僕はといえば、ようやく見つけたイタドリが二本ほど。
「わたしなんて、ぜんぜんですよ!」
袋をひらいて、空っぽの中身を見せる榛美さん。
「榛美さんはいいです」
「え? いいんですか? やったあ! ねえねえ康太さん、わたしはいいんですって!」
「うん、それを聞いて安心したよ。菜摘みって、けっこうしんどいんですね、葛乃さん」
「女衆の仕事ですから。この程度は苦でもありません」
イタドリを器用にへし折りながら、抑揚のない声で返事をする葛乃さん。
だけど、口元がむずむずしている葛乃さん。
表情が分かるようになってきたぞ。
「葛乃ちゃん、これはたべられます?」
榛美さんが、豆っぽいなにかを手に、葛乃さんに話しかける。
「それはおいしくないです」
「そっかあ。残念です」
「あ、ちょっと待って榛美さん」
「どうしたんですか?」
その辺に放り出そうとしたつるを、榛美さんから受け取る。
「この葉っぱのかたち……これ、ヤブツルアズキだ」
「やぶつる?」
「ええ。これ、食べられますよ」
「でも、おいしくありません」
「若いころは、おいしくないですけどね。秋になると、おいしくなるんです」
「秋になると、飛び散ります」
ヤブツルアズキは、小豆の原種だ。
特徴としては、小粒で真っ黒。
そして、この世界のアブラナと同じく、完熟するとさやがはじけ、種があちこちに飛び散ってしまう。

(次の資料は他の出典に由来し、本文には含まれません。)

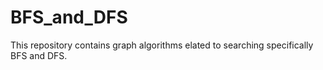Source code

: # BFS_and_DFS
This repository contains graph algorithms elated to searching specifically BFS and DFS.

「時期をあわせて採るんです。数があつまったら、いろいろ作ってみますよ」
幸いこちらには、小麦水あめがある。
まさか、この世界でぜんざいを食べられるとは思わなかったなあ。
うわー、おもちもあるじゃないか。
こんがり焼いたおもちと、しっかり甘いぜんざい……はやく秋がこないかなあ。
「たのしみです」
葛乃さんが笑ってくれた。
「ね、たのしみですよね! 康太さんはいつも最後においしいからなあ」
「はい。知っています」
「作り方は教えますよ。ぜひ、幅木さんにも作ってあげてください」
葛乃さんは、口をむずむずさせながら、かろうじて無表情をたもち、
「チハです」
むりやり話題を変えてきた。
葛乃さんが袋からつかみだしたのは、なんというか、葉っぱ。
うすい黄緑色で、ぎざぎざしている。
「へええ……」
受け取って、手の中でくるくる回してみる。
厚ぼったい葉は、たっぷり水分を含んでいそう。
「これって、そのまま食べられます?」
「はい」
ということで、ひとかじりしてみる。
さくっとした食感で、噛みしめると水があふれ、ほんのり苦味を感じる。
「なんだろ、レタスかな……チシャ……ああ、チシャか」
「チハです」
葛乃さんは、説明するのがとても億劫です、一度で理解してくださいこのうすのろ、の顔をした。
「あ、はい、チハですよね」
レタスとか、カキヂシャによく似た、キク科みたいな苦味だなあ。
かじった断面から乳色の汁がにじむのも、たんぽぽとかよもぎっぽい。
この白い汁はポリフェノールで、苦味のもとだと聞いたことがある。
ふむふむなるほど、『乳の葉』で、チハか。
これはまた、炒めものにぴったりの野草を手に入れてしまった。
「あ、これおいしいやつですね。この苦いの、わたし好きですよ」
チハをかじった榛美さんが、にこにこする。
榛美さんの、苦いのも甘いのもわけへだてなく美味しがってくれるところが好きだ。
「これを炒めものにしたら、さぞお酒がすすむでしょうねえ」
「ええ。白神さまのお作りになる、澄んだお酒と合うはずです」
「蒸留酒……ああー、想像しただけでお酒のみたい」
とろっとするまで冷やした蒸留酒と、ほろ苦い炒めもの。
お酒の、なめらかな口当たりと甘み。
しゃきっとした食感と爽やかな苦味のチハ。
いかん、お酒のみたすぎる。
「こんど、澄んだお酒を持っていきますよ」
「ほんとですか」
抑えた口調のまま、一歩ずいっとふみこんでくる葛乃さん。
ふんふんいってるよ葛乃さん。
鼻息すごいよ葛乃さん。
さてはあなた、のんべですね?
「そろそろ帰ります」
葛乃さんはすぐさま我にかえり、いつも通りの抑揚のなさで、さっさと歩き出した。
「葛乃さんって、こういう人だったんですね。知らなかったなあ」
横をあるく榛美さんが、ちいさな声で言う。
「そうだね。知らなかったよ」
「なんか……たのしいですね、こういうのって」
「うん、ほんとうに」
結局のところ、幅木さんと顔を合わせることはなかったけれど。
菜摘み体験の収穫はおおきかった。